Exercise goal | Every record here must be copied exactly, except for the images it holds.

===

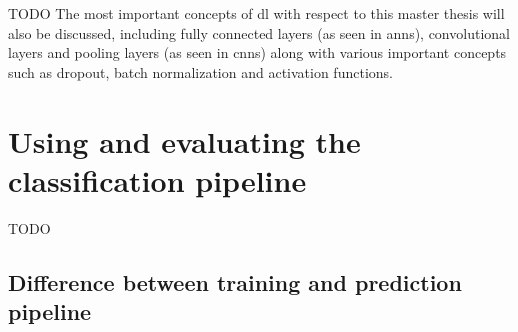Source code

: 





TODO
The most important concepts of \gls{dl} with respect to this master thesis will also be discussed, including fully connected layers (as seen in \glspl{ann}), convolutional layers and pooling layers (as seen in \glspl{cnn}) along with various important concepts such as dropout, batch normalization and activation functions.


\section{Using and evaluating the classification pipeline}
\label{sec:processing_signals_evaluating_and_using}



TODO


\subsection{Difference between training and prediction pipeline}
\label{subsec:processing_signals_evaluating_and_using_training_vs_prediction}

===

Solution to the problem |
Source code

: 





TODO
The most important concepts of \gls{dl} with respect to this master thesis will also be discussed, including fully connected layers (as seen in \glspl{ann}), convolutional layers and pooling layers (as seen in \glspl{cnn}) along with various important concepts such as dropout, batch normalization and activation functions.


\section{Using and evaluating the classification pipeline}
\label{sec:processing_signals_evaluating_and_using}



TODO


\subsection{Difference between training and prediction pipeline}
\label{subsec:processing_signals_evaluating_and_using_training_vs_prediction}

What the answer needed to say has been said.